**WHAT YOU ARE ASKED TO DO:** Report every line of the records beneath this task that holds the string "without".

**EXERCISE DATA:**
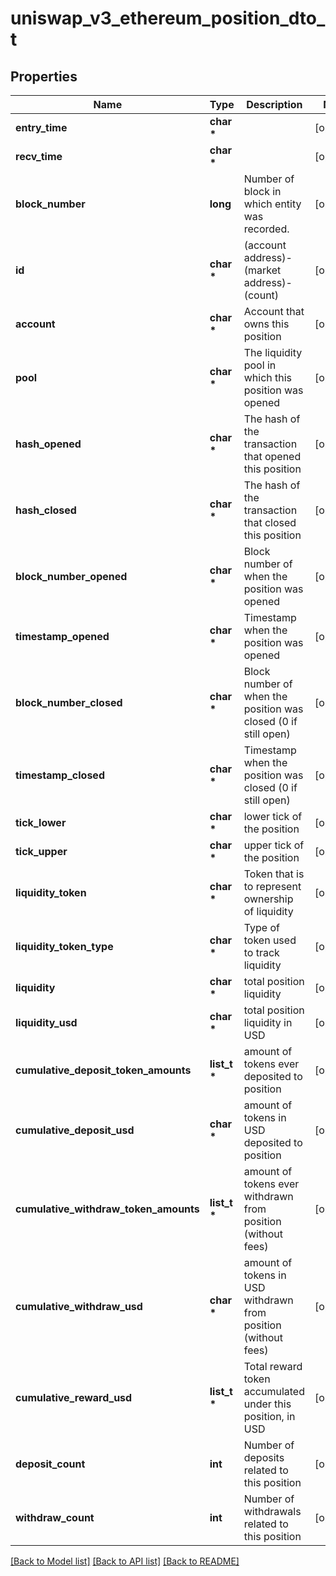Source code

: # uniswap_v3_ethereum_position_dto_t

## Properties
Name | Type | Description | Notes
------------ | ------------- | ------------- | -------------
**entry_time** | **char \*** |  | [optional] 
**recv_time** | **char \*** |  | [optional] 
**block_number** | **long** | Number of block in which entity was recorded. | [optional] 
**id** | **char \*** | (account address)-(market address)-(count) | [optional] 
**account** | **char \*** | Account that owns this position | [optional] 
**pool** | **char \*** | The liquidity pool in which this position was opened | [optional] 
**hash_opened** | **char \*** | The hash of the transaction that opened this position | [optional] 
**hash_closed** | **char \*** | The hash of the transaction that closed this position | [optional] 
**block_number_opened** | **char \*** | Block number of when the position was opened | [optional] 
**timestamp_opened** | **char \*** | Timestamp when the position was opened | [optional] 
**block_number_closed** | **char \*** | Block number of when the position was closed (0 if still open) | [optional] 
**timestamp_closed** | **char \*** | Timestamp when the position was closed (0 if still open) | [optional] 
**tick_lower** | **char \*** | lower tick of the position | [optional] 
**tick_upper** | **char \*** | upper tick of the position | [optional] 
**liquidity_token** | **char \*** | Token that is to represent ownership of liquidity | [optional] 
**liquidity_token_type** | **char \*** | Type of token used to track liquidity | [optional] 
**liquidity** | **char \*** | total position liquidity | [optional] 
**liquidity_usd** | **char \*** | total position liquidity in USD | [optional] 
**cumulative_deposit_token_amounts** | **list_t \*** | amount of tokens ever deposited to position | [optional] 
**cumulative_deposit_usd** | **char \*** | amount of tokens in USD deposited to position | [optional] 
**cumulative_withdraw_token_amounts** | **list_t \*** | amount of tokens ever withdrawn from position (without fees) | [optional] 
**cumulative_withdraw_usd** | **char \*** | amount of tokens in USD withdrawn from position (without fees) | [optional] 
**cumulative_reward_usd** | **list_t \*** | Total reward token accumulated under this position, in USD | [optional] 
**deposit_count** | **int** | Number of deposits related to this position | [optional] 
**withdraw_count** | **int** | Number of withdrawals related to this position | [optional] 

[[Back to Model list]](../README.md#documentation-for-models) [[Back to API list]](../README.md#documentation-for-api-endpoints) [[Back to README]](../README.md)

**SOLUTION TO THIS EXERCISE:**
**cumulative_withdraw_token_amounts** | **list_t \*** | amount of tokens ever withdrawn from position (without fees) | [optional] 
**cumulative_withdraw_usd** | **char \*** | amount of tokens in USD withdrawn from position (without fees) | [optional] 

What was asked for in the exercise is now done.